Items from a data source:

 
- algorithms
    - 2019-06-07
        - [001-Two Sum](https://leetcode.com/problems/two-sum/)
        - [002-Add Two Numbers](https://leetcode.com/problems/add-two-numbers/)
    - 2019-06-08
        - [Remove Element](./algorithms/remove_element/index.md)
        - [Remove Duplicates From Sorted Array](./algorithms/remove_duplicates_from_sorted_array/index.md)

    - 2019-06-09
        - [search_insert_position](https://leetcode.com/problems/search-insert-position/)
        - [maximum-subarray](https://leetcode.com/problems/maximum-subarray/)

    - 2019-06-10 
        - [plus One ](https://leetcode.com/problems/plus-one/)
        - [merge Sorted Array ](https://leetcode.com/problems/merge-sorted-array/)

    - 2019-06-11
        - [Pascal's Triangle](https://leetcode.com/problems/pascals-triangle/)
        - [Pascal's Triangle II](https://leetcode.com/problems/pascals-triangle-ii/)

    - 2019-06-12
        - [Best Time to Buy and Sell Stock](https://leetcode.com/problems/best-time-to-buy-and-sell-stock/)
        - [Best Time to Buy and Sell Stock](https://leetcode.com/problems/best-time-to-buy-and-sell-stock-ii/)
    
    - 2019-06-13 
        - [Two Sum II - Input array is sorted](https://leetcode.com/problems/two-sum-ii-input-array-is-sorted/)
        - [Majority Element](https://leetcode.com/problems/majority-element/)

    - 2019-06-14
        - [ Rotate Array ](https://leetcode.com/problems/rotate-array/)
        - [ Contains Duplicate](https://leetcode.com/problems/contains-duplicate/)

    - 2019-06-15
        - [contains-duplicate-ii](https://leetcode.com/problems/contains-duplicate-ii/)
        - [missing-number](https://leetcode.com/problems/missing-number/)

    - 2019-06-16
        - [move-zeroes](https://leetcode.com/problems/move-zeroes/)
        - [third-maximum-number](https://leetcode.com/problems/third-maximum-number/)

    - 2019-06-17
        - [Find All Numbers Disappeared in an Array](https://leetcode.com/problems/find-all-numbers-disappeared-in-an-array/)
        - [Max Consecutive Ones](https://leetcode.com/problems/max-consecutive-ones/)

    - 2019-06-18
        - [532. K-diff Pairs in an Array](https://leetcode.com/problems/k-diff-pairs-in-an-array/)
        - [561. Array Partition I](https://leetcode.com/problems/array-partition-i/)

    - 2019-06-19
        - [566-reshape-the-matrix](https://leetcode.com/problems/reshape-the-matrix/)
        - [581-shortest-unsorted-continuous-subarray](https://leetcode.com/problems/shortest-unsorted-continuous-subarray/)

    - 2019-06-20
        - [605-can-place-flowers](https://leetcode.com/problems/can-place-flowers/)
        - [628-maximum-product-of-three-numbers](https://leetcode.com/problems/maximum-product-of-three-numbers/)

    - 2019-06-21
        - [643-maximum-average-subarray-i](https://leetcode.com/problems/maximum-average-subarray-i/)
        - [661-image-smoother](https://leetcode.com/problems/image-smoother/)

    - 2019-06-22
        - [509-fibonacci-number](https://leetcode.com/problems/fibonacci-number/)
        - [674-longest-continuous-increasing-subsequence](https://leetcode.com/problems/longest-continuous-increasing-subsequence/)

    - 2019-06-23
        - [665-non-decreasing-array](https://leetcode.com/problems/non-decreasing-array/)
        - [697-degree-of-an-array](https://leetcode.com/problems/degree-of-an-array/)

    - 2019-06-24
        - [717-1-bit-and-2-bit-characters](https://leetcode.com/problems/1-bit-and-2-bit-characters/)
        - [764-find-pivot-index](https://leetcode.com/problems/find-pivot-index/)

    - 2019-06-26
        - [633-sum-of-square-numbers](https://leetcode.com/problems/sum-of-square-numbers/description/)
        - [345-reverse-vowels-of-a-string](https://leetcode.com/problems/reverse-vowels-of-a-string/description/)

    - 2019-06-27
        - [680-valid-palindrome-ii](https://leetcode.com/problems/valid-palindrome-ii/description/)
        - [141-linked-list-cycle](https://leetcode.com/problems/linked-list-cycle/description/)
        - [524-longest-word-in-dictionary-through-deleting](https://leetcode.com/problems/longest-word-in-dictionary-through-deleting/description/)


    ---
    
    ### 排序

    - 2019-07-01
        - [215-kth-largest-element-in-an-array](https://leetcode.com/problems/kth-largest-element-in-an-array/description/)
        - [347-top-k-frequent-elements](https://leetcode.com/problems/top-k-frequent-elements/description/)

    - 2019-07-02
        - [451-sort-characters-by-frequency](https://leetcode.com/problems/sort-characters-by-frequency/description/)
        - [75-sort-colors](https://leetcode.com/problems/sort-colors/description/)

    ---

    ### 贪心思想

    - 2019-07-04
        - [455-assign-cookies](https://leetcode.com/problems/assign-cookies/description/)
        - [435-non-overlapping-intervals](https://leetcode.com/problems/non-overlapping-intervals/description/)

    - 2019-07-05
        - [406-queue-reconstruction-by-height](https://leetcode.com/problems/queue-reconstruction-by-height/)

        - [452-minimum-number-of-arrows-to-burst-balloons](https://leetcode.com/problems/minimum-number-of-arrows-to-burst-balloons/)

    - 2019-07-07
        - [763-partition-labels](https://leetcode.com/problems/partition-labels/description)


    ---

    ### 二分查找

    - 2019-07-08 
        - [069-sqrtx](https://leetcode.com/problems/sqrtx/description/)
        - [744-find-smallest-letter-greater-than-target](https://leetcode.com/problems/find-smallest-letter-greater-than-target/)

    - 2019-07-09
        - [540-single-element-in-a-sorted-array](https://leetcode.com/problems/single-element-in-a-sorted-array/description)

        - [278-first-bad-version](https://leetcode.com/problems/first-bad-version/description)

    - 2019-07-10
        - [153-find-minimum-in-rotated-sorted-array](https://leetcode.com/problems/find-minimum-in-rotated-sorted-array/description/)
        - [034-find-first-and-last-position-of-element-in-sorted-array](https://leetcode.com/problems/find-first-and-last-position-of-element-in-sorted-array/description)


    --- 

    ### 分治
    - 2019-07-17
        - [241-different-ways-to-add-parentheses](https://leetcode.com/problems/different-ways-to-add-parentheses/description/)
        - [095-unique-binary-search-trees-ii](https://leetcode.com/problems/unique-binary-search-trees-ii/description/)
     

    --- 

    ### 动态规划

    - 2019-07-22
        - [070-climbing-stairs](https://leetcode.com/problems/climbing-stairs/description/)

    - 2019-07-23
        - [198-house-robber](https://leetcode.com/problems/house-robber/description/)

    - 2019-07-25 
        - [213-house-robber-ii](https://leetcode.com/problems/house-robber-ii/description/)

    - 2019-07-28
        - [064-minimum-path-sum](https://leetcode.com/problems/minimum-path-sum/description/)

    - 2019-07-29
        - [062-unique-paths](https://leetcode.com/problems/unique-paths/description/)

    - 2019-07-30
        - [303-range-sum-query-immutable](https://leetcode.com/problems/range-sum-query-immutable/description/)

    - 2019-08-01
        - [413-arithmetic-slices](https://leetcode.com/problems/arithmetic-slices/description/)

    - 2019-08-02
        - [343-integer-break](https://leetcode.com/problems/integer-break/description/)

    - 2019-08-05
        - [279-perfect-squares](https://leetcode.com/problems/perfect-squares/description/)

- **Directions**: Write the entries out once more, exactly as they were given.

- **Written response**:
- algorithms
    - 2019-06-07
        - [001-Two Sum](https://leetcode.com/problems/two-sum/)
        - [002-Add Two Numbers](https://leetcode.com/problems/add-two-numbers/)
    - 2019-06-08
        - [Remove Element](./algorithms/remove_element/index.md)
        - [Remove Duplicates From Sorted Array](./algorithms/remove_duplicates_from_sorted_array/index.md)

    - 2019-06-09
        - [search_insert_position](https://leetcode.com/problems/search-insert-position/)
        - [maximum-subarray](https://leetcode.com/problems/maximum-subarray/)

    - 2019-06-10 
        - [plus One ](https://leetcode.com/problems/plus-one/)
        - [merge Sorted Array ](https://leetcode.com/problems/merge-sorted-array/)

    - 2019-06-11
        - [Pascal's Triangle](https://leetcode.com/problems/pascals-triangle/)
        - [Pascal's Triangle II](https://leetcode.com/problems/pascals-triangle-ii/)

    - 2019-06-12
        - [Best Time to Buy and Sell Stock](https://leetcode.com/problems/best-time-to-buy-and-sell-stock/)
        - [Best Time to Buy and Sell Stock](https://leetcode.com/problems/best-time-to-buy-and-sell-stock-ii/)
    
    - 2019-06-13 
        - [Two Sum II - Input array is sorted](https://leetcode.com/problems/two-sum-ii-input-array-is-sorted/)
        - [Majority Element](https://leetcode.com/problems/majority-element/)

    - 2019-06-14
        - [ Rotate Array ](https://leetcode.com/problems/rotate-array/)
        - [ Contains Duplicate](https://leetcode.com/problems/contains-duplicate/)

    - 2019-06-15
        - [contains-duplicate-ii](https://leetcode.com/problems/contains-duplicate-ii/)
        - [missing-number](https://leetcode.com/problems/missing-number/)

    - 2019-06-16
        - [move-zeroes](https://leetcode.com/problems/move-zeroes/)
        - [third-maximum-number](https://leetcode.com/problems/third-maximum-number/)

    - 2019-06-17
        - [Find All Numbers Disappeared in an Array](https://leetcode.com/problems/find-all-numbers-disappeared-in-an-array/)
        - [Max Consecutive Ones](https://leetcode.com/problems/max-consecutive-ones/)

    - 2019-06-18
        - [532. K-diff Pairs in an Array](https://leetcode.com/problems/k-diff-pairs-in-an-array/)
        - [561. Array Partition I](https://leetcode.com/problems/array-partition-i/)

    - 2019-06-19
        - [566-reshape-the-matrix](https://leetcode.com/problems/reshape-the-matrix/)
        - [581-shortest-unsorted-continuous-subarray](https://leetcode.com/problems/shortest-unsorted-continuous-subarray/)

    - 2019-06-20
        - [605-can-place-flowers](https://leetcode.com/problems/can-place-flowers/)
        - [628-maximum-product-of-three-numbers](https://leetcode.com/problems/maximum-product-of-three-numbers/)

    - 2019-06-21
        - [643-maximum-average-subarray-i](https://leetcode.com/problems/maximum-average-subarray-i/)
        - [661-image-smoother](https://leetcode.com/problems/image-smoother/)

    - 2019-06-22
        - [509-fibonacci-number](https://leetcode.com/problems/fibonacci-number/)
        - [674-longest-continuous-increasing-subsequence](https://leetcode.com/problems/longest-continuous-increasing-subsequence/)

    - 2019-06-23
        - [665-non-decreasing-array](https://leetcode.com/problems/non-decreasing-array/)
        - [697-degree-of-an-array](https://leetcode.com/problems/degree-of-an-array/)

    - 2019-06-24
        - [717-1-bit-and-2-bit-characters](https://leetcode.com/problems/1-bit-and-2-bit-characters/)
        - [764-find-pivot-index](https://leetcode.com/problems/find-pivot-index/)

    - 2019-06-26
        - [633-sum-of-square-numbers](https://leetcode.com/problems/sum-of-square-numbers/description/)
        - [345-reverse-vowels-of-a-string](https://leetcode.com/problems/reverse-vowels-of-a-string/description/)

    - 2019-06-27
        - [680-valid-palindrome-ii](https://leetcode.com/problems/valid-palindrome-ii/description/)
        - [141-linked-list-cycle](https://leetcode.com/problems/linked-list-cycle/description/)
        - [524-longest-word-in-dictionary-through-deleting](https://leetcode.com/problems/longest-word-in-dictionary-through-deleting/description/)


    ---
    
    ### 排序

    - 2019-07-01
        - [215-kth-largest-element-in-an-array](https://leetcode.com/problems/kth-largest-element-in-an-array/description/)
        - [347-top-k-frequent-elements](https://leetcode.com/problems/top-k-frequent-elements/description/)

    - 2019-07-02
        - [451-sort-characters-by-frequency](https://leetcode.com/problems/sort-characters-by-frequency/description/)
        - [75-sort-colors](https://leetcode.com/problems/sort-colors/description/)

    ---

    ### 贪心思想

    - 2019-07-04
        - [455-assign-cookies](https://leetcode.com/problems/assign-cookies/description/)
        - [435-non-overlapping-intervals](https://leetcode.com/problems/non-overlapping-intervals/description/)

    - 2019-07-05
        - [406-queue-reconstruction-by-height](https://leetcode.com/problems/queue-reconstruction-by-height/)

        - [452-minimum-number-of-arrows-to-burst-balloons](https://leetcode.com/problems/minimum-number-of-arrows-to-burst-balloons/)

    - 2019-07-07
        - [763-partition-labels](https://leetcode.com/problems/partition-labels/description)


    ---

    ### 二分查找

    - 2019-07-08 
        - [069-sqrtx](https://leetcode.com/problems/sqrtx/description/)
        - [744-find-smallest-letter-greater-than-target](https://leetcode.com/problems/find-smallest-letter-greater-than-target/)

    - 2019-07-09
        - [540-single-element-in-a-sorted-array](https://leetcode.com/problems/single-element-in-a-sorted-array/description)

        - [278-first-bad-version](https://leetcode.com/problems/first-bad-version/description)

    - 2019-07-10
        - [153-find-minimum-in-rotated-sorted-array](https://leetcode.com/problems/find-minimum-in-rotated-sorted-array/description/)
        - [034-find-first-and-last-position-of-element-in-sorted-array](https://leetcode.com/problems/find-first-and-last-position-of-element-in-sorted-array/description)


    --- 

    ### 分治
    - 2019-07-17
        - [241-different-ways-to-add-parentheses](https://leetcode.com/problems/different-ways-to-add-parentheses/description/)
        - [095-unique-binary-search-trees-ii](https://leetcode.com/problems/unique-binary-search-trees-ii/description/)
     

    --- 

    ### 动态规划

    - 2019-07-22
        - [070-climbing-stairs](https://leetcode.com/problems/climbing-stairs/description/)

    - 2019-07-23
        - [198-house-robber](https://leetcode.com/problems/house-robber/description/)

    - 2019-07-25 
        - [213-house-robber-ii](https://leetcode.com/problems/house-robber-ii/description/)

    - 2019-07-28
        - [064-minimum-path-sum](https://leetcode.com/problems/minimum-path-sum/description/)

    - 2019-07-29
        - [062-unique-paths](https://leetcode.com/problems/unique-paths/description/)

    - 2019-07-30
        - [303-range-sum-query-immutable](https://leetcode.com/problems/range-sum-query-immutable/description/)

    - 2019-08-01
        - [413-arithmetic-slices](https://leetcode.com/problems/arithmetic-slices/description/)

    - 2019-08-02
        - [343-integer-break](https://leetcode.com/problems/integer-break/description/)

    - 2019-08-05
        - [279-perfect-squares](https://leetcode.com/problems/perfect-squares/description/)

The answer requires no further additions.